What needs to be done: Would you print the full listing word for word?

--- Data supplied Enclosed Below ---

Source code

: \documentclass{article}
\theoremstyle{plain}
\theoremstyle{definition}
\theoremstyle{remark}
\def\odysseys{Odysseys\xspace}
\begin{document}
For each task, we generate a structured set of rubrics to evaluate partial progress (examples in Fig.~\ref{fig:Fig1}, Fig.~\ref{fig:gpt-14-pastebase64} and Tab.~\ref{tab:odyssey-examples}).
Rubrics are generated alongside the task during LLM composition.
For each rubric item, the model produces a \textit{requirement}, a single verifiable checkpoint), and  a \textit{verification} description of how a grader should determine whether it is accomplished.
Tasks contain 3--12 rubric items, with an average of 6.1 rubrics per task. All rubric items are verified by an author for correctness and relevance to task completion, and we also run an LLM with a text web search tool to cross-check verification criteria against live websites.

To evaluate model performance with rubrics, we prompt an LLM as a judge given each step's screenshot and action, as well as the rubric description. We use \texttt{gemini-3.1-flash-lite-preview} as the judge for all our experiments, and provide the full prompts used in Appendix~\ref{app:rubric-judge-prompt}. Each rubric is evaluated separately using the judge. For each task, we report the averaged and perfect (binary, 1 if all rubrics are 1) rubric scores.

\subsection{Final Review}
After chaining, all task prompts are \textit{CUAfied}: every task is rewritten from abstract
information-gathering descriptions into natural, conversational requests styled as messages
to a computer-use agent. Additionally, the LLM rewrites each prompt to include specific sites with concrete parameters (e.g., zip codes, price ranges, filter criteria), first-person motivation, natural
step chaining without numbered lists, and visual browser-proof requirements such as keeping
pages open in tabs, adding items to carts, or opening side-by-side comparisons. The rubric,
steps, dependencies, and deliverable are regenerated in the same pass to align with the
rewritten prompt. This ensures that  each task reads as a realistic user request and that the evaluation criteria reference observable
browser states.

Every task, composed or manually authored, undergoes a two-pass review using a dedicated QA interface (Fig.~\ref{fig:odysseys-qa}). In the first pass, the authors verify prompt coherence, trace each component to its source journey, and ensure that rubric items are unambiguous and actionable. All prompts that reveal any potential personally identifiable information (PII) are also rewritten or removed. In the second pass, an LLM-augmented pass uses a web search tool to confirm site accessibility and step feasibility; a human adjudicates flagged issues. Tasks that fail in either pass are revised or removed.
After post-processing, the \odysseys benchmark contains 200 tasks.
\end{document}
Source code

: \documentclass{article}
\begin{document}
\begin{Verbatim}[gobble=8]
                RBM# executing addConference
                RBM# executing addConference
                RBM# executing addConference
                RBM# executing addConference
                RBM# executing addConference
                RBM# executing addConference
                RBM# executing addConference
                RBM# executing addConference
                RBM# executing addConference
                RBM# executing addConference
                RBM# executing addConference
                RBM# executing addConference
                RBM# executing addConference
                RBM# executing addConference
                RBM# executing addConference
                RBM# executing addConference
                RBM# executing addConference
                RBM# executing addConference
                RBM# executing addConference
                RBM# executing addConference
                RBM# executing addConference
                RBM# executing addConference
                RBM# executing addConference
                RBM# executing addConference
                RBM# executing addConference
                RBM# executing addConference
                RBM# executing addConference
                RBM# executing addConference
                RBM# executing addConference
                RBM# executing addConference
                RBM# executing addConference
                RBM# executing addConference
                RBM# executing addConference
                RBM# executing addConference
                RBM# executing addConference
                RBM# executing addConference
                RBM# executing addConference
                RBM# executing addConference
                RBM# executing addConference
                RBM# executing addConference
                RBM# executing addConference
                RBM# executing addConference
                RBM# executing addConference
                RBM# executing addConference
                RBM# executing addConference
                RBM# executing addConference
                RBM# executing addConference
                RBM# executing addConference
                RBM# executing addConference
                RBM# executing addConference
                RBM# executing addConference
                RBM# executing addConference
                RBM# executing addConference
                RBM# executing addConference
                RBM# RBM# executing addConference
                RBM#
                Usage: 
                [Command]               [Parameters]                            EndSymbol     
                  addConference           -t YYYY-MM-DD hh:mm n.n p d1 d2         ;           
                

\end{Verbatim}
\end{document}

--- End of Enclosed Data supplied ---

Completed task:
Source code

: \documentclass{article}
\theoremstyle{plain}
\theoremstyle{definition}
\theoremstyle{remark}
\def\odysseys{Odysseys\xspace}
\begin{document}
For each task, we generate a structured set of rubrics to evaluate partial progress (examples in Fig.~\ref{fig:Fig1}, Fig.~\ref{fig:gpt-14-pastebase64} and Tab.~\ref{tab:odyssey-examples}).
Rubrics are generated alongside the task during LLM composition.
For each rubric item, the model produces a \textit{requirement}, a single verifiable checkpoint), and  a \textit{verification} description of how a grader should determine whether it is accomplished.
Tasks contain 3--12 rubric items, with an average of 6.1 rubrics per task. All rubric items are verified by an author for correctness and relevance to task completion, and we also run an LLM with a text web search tool to cross-check verification criteria against live websites.

To evaluate model performance with rubrics, we prompt an LLM as a judge given each step's screenshot and action, as well as the rubric description. We use \texttt{gemini-3.1-flash-lite-preview} as the judge for all our experiments, and provide the full prompts used in Appendix~\ref{app:rubric-judge-prompt}. Each rubric is evaluated separately using the judge. For each task, we report the averaged and perfect (binary, 1 if all rubrics are 1) rubric scores.

\subsection{Final Review}
After chaining, all task prompts are \textit{CUAfied}: every task is rewritten from abstract
information-gathering descriptions into natural, conversational requests styled as messages
to a computer-use agent. Additionally, the LLM rewrites each prompt to include specific sites with concrete parameters (e.g., zip codes, price ranges, filter criteria), first-person motivation, natural
step chaining without numbered lists, and visual browser-proof requirements such as keeping
pages open in tabs, adding items to carts, or opening side-by-side comparisons. The rubric,
steps, dependencies, and deliverable are regenerated in the same pass to align with the
rewritten prompt. This ensures that  each task reads as a realistic user request and that the evaluation criteria reference observable
browser states.

Every task, composed or manually authored, undergoes a two-pass review using a dedicated QA interface (Fig.~\ref{fig:odysseys-qa}). In the first pass, the authors verify prompt coherence, trace each component to its source journey, and ensure that rubric items are unambiguous and actionable. All prompts that reveal any potential personally identifiable information (PII) are also rewritten or removed. In the second pass, an LLM-augmented pass uses a web search tool to confirm site accessibility and step feasibility; a human adjudicates flagged issues. Tasks that fail in either pass are revised or removed.
After post-processing, the \odysseys benchmark contains 200 tasks.
\end{document}
Source code

: \documentclass{article}
\begin{document}
\begin{Verbatim}[gobble=8]
                RBM# executing addConference
                RBM# executing addConference
                RBM# executing addConference
                RBM# executing addConference
                RBM# executing addConference
                RBM# executing addConference
                RBM# executing addConference
                RBM# executing addConference
                RBM# executing addConference
                RBM# executing addConference
                RBM# executing addConference
                RBM# executing addConference
                RBM# executing addConference
                RBM# executing addConference
                RBM# executing addConference
                RBM# executing addConference
                RBM# executing addConference
                RBM# executing addConference
                RBM# executing addConference
                RBM# executing addConference
                RBM# executing addConference
                RBM# executing addConference
                RBM# executing addConference
                RBM# executing addConference
                RBM# executing addConference
                RBM# executing addConference
                RBM# executing addConference
                RBM# executing addConference
                RBM# executing addConference
                RBM# executing addConference
                RBM# executing addConference
                RBM# executing addConference
                RBM# executing addConference
                RBM# executing addConference
                RBM# executing addConference
                RBM# executing addConference
                RBM# executing addConference
                RBM# executing addConference
                RBM# executing addConference
                RBM# executing addConference
                RBM# executing addConference
                RBM# executing addConference
                RBM# executing addConference
                RBM# executing addConference
                RBM# executing addConference
                RBM# executing addConference
                RBM# executing addConference
                RBM# executing addConference
                RBM# executing addConference
                RBM# executing addConference
                RBM# executing addConference
                RBM# executing addConference
                RBM# executing addConference
                RBM# executing addConference
                RBM# RBM# executing addConference
                RBM#
                Usage: 
                [Command]               [Parameters]                            EndSymbol     
                  addConference           -t YYYY-MM-DD hh:mm n.n p d1 d2         ;           
                

\end{Verbatim}
\end{document}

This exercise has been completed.